Microsoft today said that it will close the $7.2 billion acquisition of Nokia’s handset business on Friday, about eight months after revealing the deal.
“The transaction will be completed this Friday, 25 April, when we’ll officially welcome the Nokia Devices and Services business as part of the Microsoft family,” wrote Brad Smith, Microsoft general counsel, in a short blog Monday.
Microsoft announced the acquisition of Nokia’s devices arm – and an associated patent deal – 2 September 2013, when Steve Ballmer was still chief executive. At the time, Microsoft said it would pay approximately $5 billion for “substantially all” of Nokia’s Devices & Services business and $2.2 billion to license a broad portfolio of Nokia’s patents.
By closing the acquisition Friday, Microsoft will come in just under the wire: Previously, Nokia had said it expected to finalise the deal this month.

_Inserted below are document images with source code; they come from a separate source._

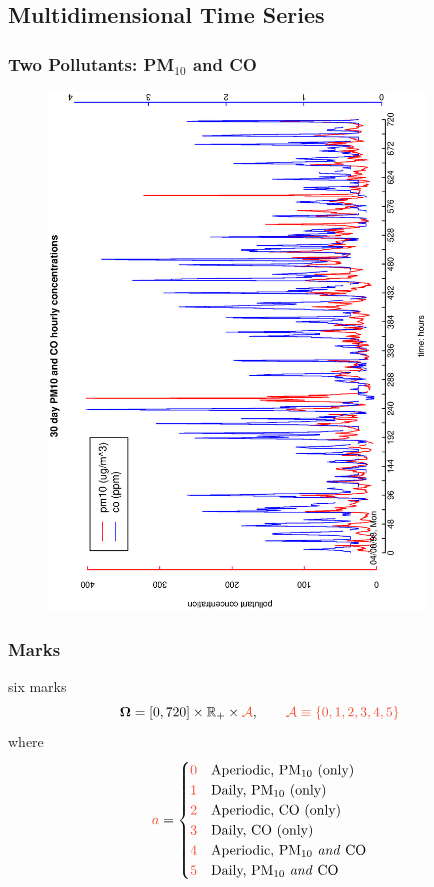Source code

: \documentclass[dvips]{beamer}
\newcommand{\bs}[2]{\begin{frame} \frametitle{#1} 
{#2}
\end{frame} }
\newcommand{\red}{\textcolor{RedOrange}}
\begin{document}
\subsection{Multidimensional Time Series}
\bs{Two Pollutants: PM$_{10}$ and CO} {
\begin{figure}[!h]
  \begin{center}
    \includegraphics[angle=270,origin=l,totalheight=6truecm,
     clip=1,width=10cm]{30daypm10co.ps}
  \end{center}
\end{figure}
}
\bs{Marks} {
\red{six marks}
\[ \bfOmega = [0,720] \times \bbR_+ \times \red{\cA},
\qquad \red{\cA\equiv\{0,1,2,3,4,5\}} \]
where
\[ \red a = \begin{cases}
        \red0&\textrm{Aperiodic, PM$_{10}$ (only)}\\
        \red1&\textrm{Daily, PM$_{10}$ (only)}\\
        \red2&\textrm{Aperiodic, CO (only)}\\
        \red3&\textrm{Daily, CO (only)}\\
        \red4&\textrm{Aperiodic, PM$_{10}$ \textit{and} CO}\\
        \red5&\textrm{Daily, PM$_{10}$ \textit{and} CO}
\end{cases}\]
}
\end{document}
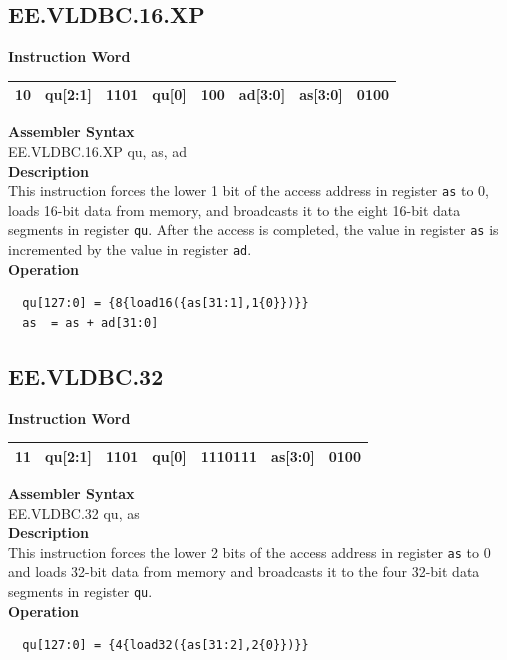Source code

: \clearpage
\subsection{EE.VLDBC.16.XP}\label{instruction:EEVLDBC16XP}
\setlength\tabcolsep{6pt}
\textbf{Instruction Word} \\
\begin{tabular}{|c|c|c|c|c|c|c|c|}
	\hline
	10 & qu[2:1] & 1101 & qu[0] & 100 & ad[3:0] & as[3:0] & 0100 \\
	\hline
\end{tabular}

\textbf{Assembler Syntax} \\
EE.VLDBC.16.XP qu, as, ad \\
\textbf{Description} \\
This instruction forces the lower 1 bit of the access address in register \lstinline{as} to 0, loads 16-bit data from memory, and broadcasts it to the eight 16-bit data segments in register \lstinline{qu}. After the access is completed, the value in register \lstinline{as} is incremented by the value in register \lstinline{ad}.\\
\textbf{Operation}
\begin{lstlisting}
  qu[127:0] = {8{load16({as[31:1],1{0}})}}
  as  = as + ad[31:0]
\end{lstlisting}

\clearpage
\subsection{EE.VLDBC.32}\label{instruction:EEVLDBC32}
\setlength\tabcolsep{6pt}
\textbf{Instruction Word} \\
\begin{tabular}{|c|c|c|c|c|c|c|}
	\hline
	11 & qu[2:1] & 1101 & qu[0] & 1110111 & as[3:0] & 0100 \\
	\hline
\end{tabular}

\textbf{Assembler Syntax} \\
EE.VLDBC.32 qu, as \\
\textbf{Description} \\
This instruction forces the lower 2 bits of the access address in register \lstinline{as} to 0 and loads 32-bit data from memory and broadcasts it to the four 32-bit data segments in register \lstinline{qu}.\\
\textbf{Operation}
\begin{lstlisting}
  qu[127:0] = {4{load32({as[31:2],2{0}})}}
\end{lstlisting}

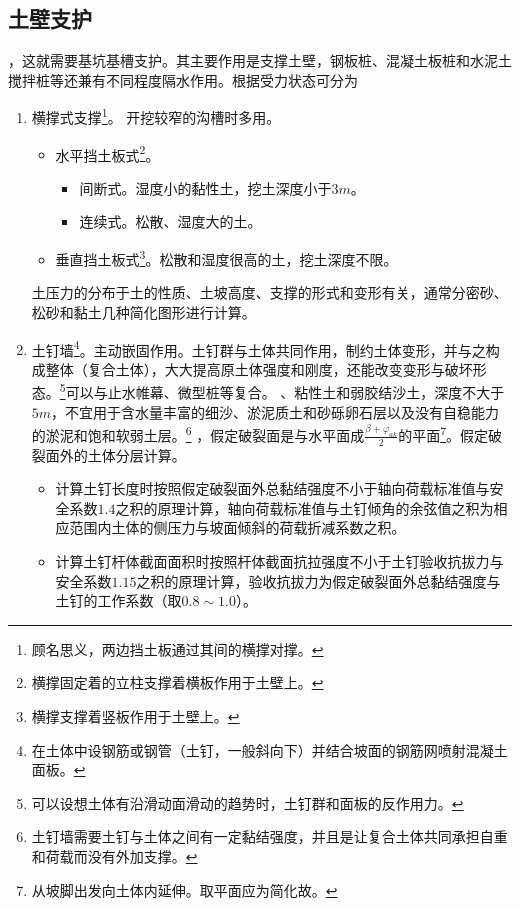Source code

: \documentclass{book}
\begin{document}
\subsection{土壁支护}
，这就需要基坑基槽支护。其主要作用是支撑土壁，钢板桩、混凝土板桩和水泥土搅拌桩等还兼有不同程度隔水作用。根据受力状态可分为
\begin{enumerate}
    \item 横撑式支撑\footnote{顾名思义，两边挡土板通过其间的横撑对撑。}。
          开挖较窄的沟槽时多用。
          \begin{itemize}
              \item 水平挡土板式\footnote{横撑固定着的立柱支撑着横板作用于土壁上。}。
                    \begin{itemize}
                        \item 间断式。湿度小的黏性土，挖土深度小于$3m$。
                        \item 连续式。松散、湿度大的土。
                    \end{itemize}
              \item 垂直挡土板式\footnote{横撑支撑着竖板作用于土壁上。}。松散和湿度很高的土，挖土深度不限。
          \end{itemize}
          土压力的分布于土的性质、土坡高度、支撑的形式和变形有关，通常分密砂、松砂和黏土几种简化图形进行计算。
    \item 土钉墙\footnote{在土体中设钢筋或钢管（土钉，一般斜向下）并结合坡面的钢筋网喷射混凝土面板。}。主动嵌固作用。土钉群与土体共同作用，制约土体变形，并与之构成整体（复合土体），大大提高原土体强度和刚度，还能改变变形与破坏形态。\footnote{可以设想土体有沿滑动面滑动的趋势时，土钉群和面板的反作用力。}可以与止水帷幕、微型桩等复合。
          、粘性土和弱胶结沙土，深度不大于$5m$，不宜用于含水量丰富的细沙、淤泥质土和砂砾卵石层以及没有自稳能力的淤泥和饱和软弱土层。\footnote{土钉墙需要土钉与土体之间有一定黏结强度，并且是让复合土体共同承担自重和荷载而没有外加支撑。}
          ，假定破裂面是与水平面成$\frac{\beta+\varphi_{ak}}{2}$的平面\footnote{从坡脚出发向土体内延伸。取平面应为简化故。}。假定破裂面外的土体分层计算。
          \begin{itemize}
              \item 计算土钉长度时按照假定破裂面外总黏结强度不小于轴向荷载标准值与安全系数$1.4$之积的原理计算，轴向荷载标准值与土钉倾角的余弦值之积为相应范围内土体的侧压力与坡面倾斜的荷载折减系数之积。
              \item 计算土钉杆体截面面积时按照杆体截面抗拉强度不小于土钉验收抗拔力与安全系数$1.15$之积的原理计算，验收抗拔力为假定破裂面外总黏结强度与土钉的工作系数（取$0.8\sim1.0$）。

\end{itemize}
\end{enumerate}
\end{document}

The People’s Republic of China was one of the last countries whose regulatory agencies gave the acquisition a green light.

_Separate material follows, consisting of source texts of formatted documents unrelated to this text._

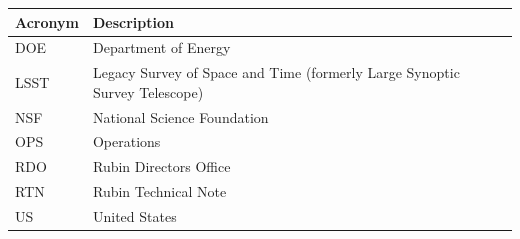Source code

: \addtocounter{table}{-1}
\begin{longtable}{p{}p{}}\hline
\textbf{Acronym} & \textbf{Description}  \\\hline

DOE & Department of Energy \\\hline
LSST & Legacy Survey of Space and Time (formerly Large Synoptic Survey Telescope) \\\hline
NSF & National Science Foundation \\\hline
OPS & Operations \\\hline
RDO & Rubin Directors Office \\\hline
RTN & Rubin Technical Note \\\hline
US & United States \\\hline
\end{longtable}
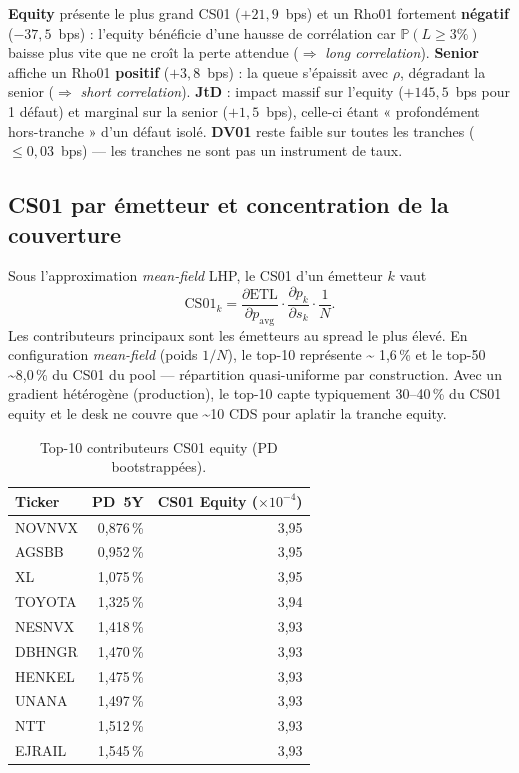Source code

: \documentclass[11pt,a4paper]{article}
\newcommand{\Prob}{\mathbb{P}}
\newcommand{\ETL}{\mathrm{ETL}}
\begin{document}
\begin{callout}
\textbf{Equity} présente le plus grand CS01 ($+21{,}9$~bps) et un Rho01 fortement
\textbf{négatif} ($-37{,}5$~bps) : l'equity bénéficie d'une hausse de corrélation
car $\Prob(L \ge 3\%)$ baisse plus vite que ne croît la perte attendue
($\Rightarrow$ \emph{long correlation}). \textbf{Senior} affiche un Rho01
\textbf{positif} ($+3{,}8$~bps) : la queue s'épaissit avec $\rho$, dégradant la
senior ($\Rightarrow$ \emph{short correlation}). \textbf{JtD} : impact massif sur
l'equity ($+145{,}5$~bps pour 1 défaut) et marginal sur la senior ($+1{,}5$~bps),
celle-ci étant « profondément hors-tranche » d'un défaut isolé. \textbf{DV01}
reste faible sur toutes les tranches ($\le 0{,}03$~bps) --- les tranches ne sont
pas un instrument de taux.
\end{callout}

\subsection{CS01 par émetteur et concentration de la couverture}
Sous l'approximation \emph{mean-field} LHP, le CS01 d'un émetteur $k$ vaut
\begin{equation}
\text{CS01}_k =
\frac{\partial \ETL}{\partial p_{\text{avg}}}
\cdot
\frac{\partial p_k}{\partial s_k}
\cdot
\frac{1}{N}.
\label{eq:cs01_namelevel}
\end{equation}
Les contributeurs principaux sont les émetteurs au spread le plus élevé. En
configuration \emph{mean-field} (poids $1/N$), le top-10 représente \textasciitilde
1,6\,\% et le top-50 \textasciitilde 8,0\,\% du CS01 du pool --- répartition
quasi-uniforme par construction. Avec un gradient hétérogène (production), le
top-10 capte typiquement 30--40\,\% du CS01 equity et le desk ne couvre que
\textasciitilde 10 CDS pour aplatir la tranche equity.

\begin{table}[H]
\centering
\small
\begin{tabular}{lrr}
\toprule
\textbf{Ticker} & \textbf{PD~5Y} & \textbf{CS01 Equity} ($\times 10^{-4}$) \\
\midrule
NOVNVX  & 0,876\,\% & 3,95 \\
AGSBB   & 0,952\,\% & 3,95 \\
XL      & 1,075\,\% & 3,95 \\
TOYOTA  & 1,325\,\% & 3,94 \\
NESNVX  & 1,418\,\% & 3,93 \\
DBHNGR  & 1,470\,\% & 3,93 \\
HENKEL  & 1,475\,\% & 3,93 \\
UNANA   & 1,497\,\% & 3,93 \\
NTT     & 1,512\,\% & 3,93 \\
EJRAIL  & 1,545\,\% & 3,93 \\
\bottomrule
\end{tabular}
\caption{Top-10 contributeurs CS01 equity (PD bootstrappées).}
\end{table}
\end{document}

According to reports last week based on alleged messages from Microsoft and Nokia to customers and suppliers, Nokia’s Devices and Services division will be rebranded as Microsoft Mobile Oy and headquartered in Espoo, Finland, serving as a wholly owned Microsoft subsidiary.
Stephen Elop, formerly the CEO of Nokia – and before that an executive at Microsoft – will lead the subsidiary, which will have more than 30,000 employees.
Smith also noted some last-minute changes to the acquisition deal, including a transfer of 21 Nokia employees based in China to Microsoft; the cancellation of the transfer of Nokia’s manufacturing facility in Masan, South Korea, to Microsoft; and Microsoft’s plan to manage the nokia.com domain and Nokia’s social media sites for up to a year.
Smith also touted the deal, as other company executives have regularly done for months. “This acquisition will help Microsoft accelerate innovation and market adoption for Windows Phones,” Smith wrote. “In addition, we look forward to introducing the next billion customers to Microsoft services via Nokia mobile phones.”
Analysts, however, have remained skeptical about whether Microsoft can seriously contend with Apple and the plethora of smartphone makers that use Google’s Android, even with control over device design and manufacturing. Researcher IDC, which once believed Windows Phone would have a larger share of smartphone shipments than Apple’s iOS by 2016, recently forecast that Windows Phone will account for a 4.8% share that year, compared to Apple’s 14.7% and Google’s 77.5%.